■ The task
From the records below, return every line containing the word "between".

[Collected data]
· · ·
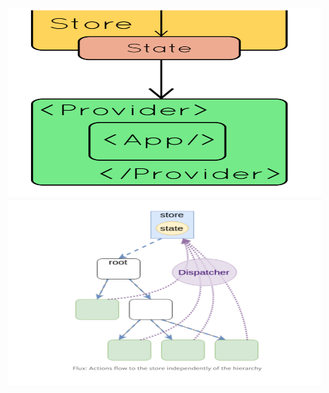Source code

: 
<img src="react.png" width="500px" height="300px" /> 
<img src="react-2.png" width="500px" height="300px" />
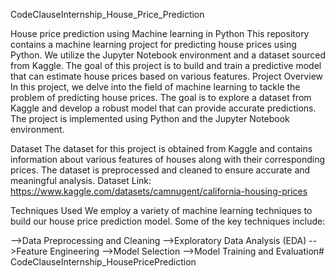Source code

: CodeClauseInternship_House_Price_Prediction

House price prediction using Machine learning in Python This repository contains a machine learning project for predicting house prices using Python. We utilize the Jupyter Notebook environment and a dataset sourced from Kaggle. The goal of this project is to build and train a predictive model that can estimate house prices based on various features. Project Overview In this project, we delve into the field of machine learning to tackle the problem of predicting house prices. The goal is to explore a dataset from Kaggle and develop a robust model that can provide accurate predictions. The project is implemented using Python and the Jupyter Notebook environment.

Dataset The dataset for this project is obtained from Kaggle and contains information about various features of houses along with their corresponding prices. The dataset is preprocessed and cleaned to ensure accurate and meaningful analysis. Dataset Link: https://www.kaggle.com/datasets/camnugent/california-housing-prices

Techniques Used We employ a variety of machine learning techniques to build our house price prediction model. Some of the key techniques include:

-->Data Preprocessing and Cleaning -->Exploratory Data Analysis (EDA) -->Feature Engineering -->Model Selection -->Model Training and Evaluation# CodeClauseInternship_HousePricePrediction
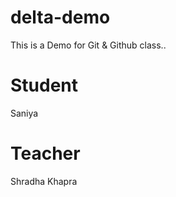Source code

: # delta-demo
This is a Demo for Git &amp; Github class..

# Student
Saniya

# Teacher
Shradha Khapra
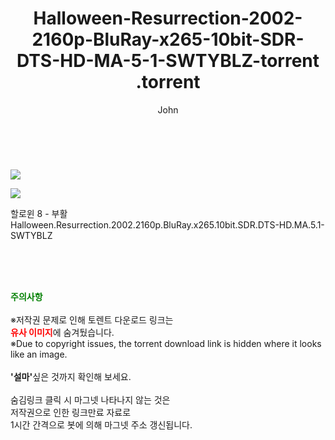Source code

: ﻿---
layout: post
title:  "                   Halloween-Resurrection-2002-2160p-BluRay-x265-10bit-SDR-DTS-HD-MA-5-1-SWTYBLZ-torrent                .torrent"
author: John
categories: [ 영화 ]
tags: [  ]
image: https://torrentrj57.com/uploadfile/full/77c890c8cbfa43e3dc3718a132975bd7cef1fe7f.jpg"/></p><p><img src="https://torrentrj57.com/uploadfile/full/85a570c5c31acdd23f2c6f9a74b650ec6ea44a52.jpg 
description: "                   Halloween-Resurrection-2002-2160p-BluRay-x265-10bit-SDR-DTS-HD-MA-5-1-SWTYBLZ-torrent                 torrent 정보 공유"
toc: true
toc_sticky: true
---

<br>
<p><img src="https://torrentrj57.com/uploadfile/full/77c890c8cbfa43e3dc3718a132975bd7cef1fe7f.jpg"/></p><p><img src="https://torrentrj57.com/uploadfile/full/85a570c5c31acdd23f2c6f9a74b650ec6ea44a52.jpg"/></p>
 할로윈 8 - 부활 Halloween.Resurrection.2002.2160p.BluRay.x265.10bit.SDR.DTS-HD.MA.5.1-SWTYBLZ  
    
<br><br><br>
<p data-ke-size="size16"><b><span style="color: green;">주의사항</span></b><br /><br />※저작권 문제로 인해 토렌트 다운로드 링크는<br /><b><span style="color: red;">유사 이미지</span></b>에 숨겨뒀습니다.<br />※Due to copyright issues, the torrent download link is hidden where it looks like an image.<br /><br /><b>'설마'</b>싶은 것까지 확인해 보세요.<br /><br />숨김링크 클릭 시 마그넷 나타나지 않는 것은<br />저작권으로 인한 링크만료 자료로<br />1시간 간격으로 봇에 의해 마그넷 주소 갱신됩니다.</p>
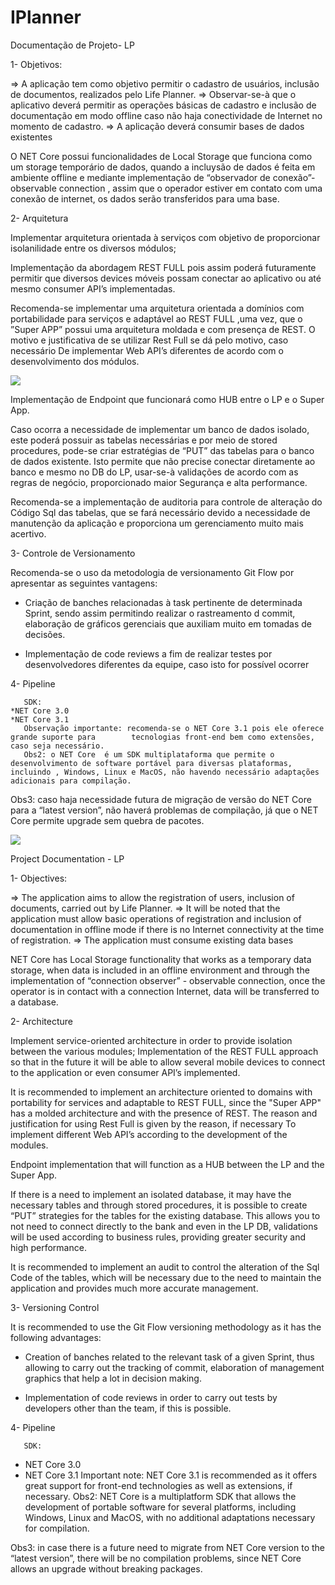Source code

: # IPlanner

Documentação de Projeto- LP


1-	Objetivos:

=> A aplicação tem como objetivo permitir o cadastro de usuários, inclusão de documentos, realizados pelo Life Planner.
=> Observar-se-à que o aplicativo deverá permitir as operações básicas de cadastro e inclusão de documentação em modo offline caso não    haja conectividade de Internet no momento de cadastro.
=> A aplicação deverá consumir bases de dados existentes

O NET Core possui funcionalidades de Local Storage que funciona como um storage temporário de dados, quando a incluysão de dados é feita em ambiente offline e mediante implementação de “observador de conexão”- observable connection , assim que o operador estiver em contato com uma conexão de internet, os dados serão transferidos para uma base.

2-	Arquitetura

Implementar arquitetura orientada à serviços com objetivo de proporcionar isolanilidade entre os diversos módulos;

Implementação da abordagem REST FULL pois assim poderá futuramente permitir que diversos devices móveis possam conectar ao aplicativo ou até mesmo consumer API’s implementadas.

Recomenda-se implementar uma arquitetura orientada a domínios com portabilidade para serviços e adaptável ao REST FULL ,uma vez, que o ”Super APP” possui uma arquitetura moldada e com presença de REST. O motivo e justificativa de se utilizar Rest Full se dá pelo motivo, caso necessário
De implementar Web API’s diferentes de acordo com o desenvolvimento dos módulos.


<img src="https://encrypted-tbn0.gstatic.com/images?q=tbn%3AANd9GcQ-iJCR0lv0n_he0XAliDup0_AyBvhq8Ejj231k9OQLEPP6I6MK&usqp=CAU">




Implementação de Endpoint que funcionará como HUB entre o LP e o Super App.

Caso ocorra a necessidade de implementar um banco de dados isolado, este poderá possuir as tabelas necessárias e por meio de stored procedures, pode-se criar estratégias de “PUT” das tabelas para o banco de dados existente. Isto permite que não precise conectar diretamente ao banco e mesmo no DB do LP, usar-se-à validações de acordo com as regras de negócio, proporcionado maior Segurança e alta performance.

Recomenda-se a implementação de auditoria para controle de alteração do Código Sql das tabelas, que se fará necessário devido a necessidade de manutenção da aplicação e proporciona
um gerenciamento muito mais acertivo.

3-      Controle de Versionamento


  Recomenda-se o uso da metodologia de versionamento Git Flow por apresentar as seguintes vantagens:
  
-	Criação de banches relacionadas à task pertinente de determinada Sprint, sendo assim permitindo realizar o rastreamento d      commit,       elaboração de gráficos gerenciais que auxiliam muito em tomadas de decisões.
	
-	Implementação de code reviews a fim de realizar testes por desenvolvedores diferentes da equipe, caso isto for possível ocorrer













4-	Pipeline

       SDK:
	*NET Core 3.0
	*NET Core 3.1
       Observação importante: recomenda-se o NET Core 3.1 pois ele oferece grande suporte para        tecnologias front-end bem como extensões, caso seja necessário.
       Obs2: o NET Core  é um SDK multiplataforma que permite o desenvolvimento de software portável para diversas plataformas, incluindo , Windows, Linux e MacOS, não havendo necessário adaptações adicionais para compilação.


Obs3: caso haja necessidade futura de migração de versão do NET Core para a “latest version”, não haverá problemas de compilação, já que o NET Core permite upgrade sem quebra de pacotes.


<img src="https://hackernoon.com/hn-images/1*YVxaXqiIYskqPauNKZ2OSA.png">


Project Documentation - LP 

1- Objectives: 

=> The application aims to allow the registration of users, inclusion of documents, carried out by Life Planner. 
=> It will be noted that the application must allow basic operations of registration and inclusion of documentation in offline mode if    there is no Internet connectivity at the time of registration. 
=> The application must consume existing data bases 

   NET Core has Local Storage functionality that works as a temporary data storage, when data is included in an offline environment and through the implementation of “connection observer” - observable connection, once the operator is in contact with a connection Internet, data will be transferred to a database.  

2- Architecture 

Implement service-oriented architecture in order to provide isolation between the various modules; Implementation of the REST FULL approach so that in the future it will be able to allow several mobile devices to connect to the application or even consumer API’s implemented.

It is recommended to implement an architecture oriented to domains with portability for services and adaptable to REST FULL, since the "Super APP" has a molded architecture and with the presence of REST. The reason and justification for using Rest Full is given by the reason, if necessary To implement different Web API’s according to the development of the modules. 

Endpoint implementation that will function as a HUB between the LP and the Super App. 

If there is a need to implement an isolated database, it may have the necessary tables and through stored procedures, it is possible to create “PUT” strategies for the tables for the existing database. This allows you to not need to connect directly to the bank and even in the LP DB, validations will be used according to business rules, providing greater security and high performance. 

It is recommended to implement an audit to control the alteration of the Sql Code of the tables, which will be necessary due to the need to maintain the application and provides much more accurate management.

3- Versioning Control   

It is recommended to use the Git Flow versioning methodology as it has the following advantages:    

- Creation of banches related to the relevant task of a given Sprint, thus allowing to carry out the tracking of commit, elaboration of management graphics that help a lot in decision making. 

- Implementation of code reviews in order to carry out tests by developers other than the team, if this is possible.












4- Pipeline

       SDK:
* NET Core 3.0
* NET Core 3.1
       Important note: NET Core 3.1 is recommended as it offers great support for front-end technologies as well as extensions, if necessary.
       Obs2: NET Core is a multiplatform SDK that allows the development of portable software for several platforms, including Windows, Linux and MacOS, with no additional adaptations necessary for compilation.


Obs3: in case there is a future need to migrate from NET Core version to the “latest version”, there will be no compilation problems, since NET Core allows an upgrade without breaking packages.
· · ·
■ Expected answer
Implement service-oriented architecture in order to provide isolation between the various modules; Implementation of the REST FULL approach so that in the future it will be able to allow several mobile devices to connect to the application or even consumer API’s implemented.
Endpoint implementation that will function as a HUB between the LP and the Super App. 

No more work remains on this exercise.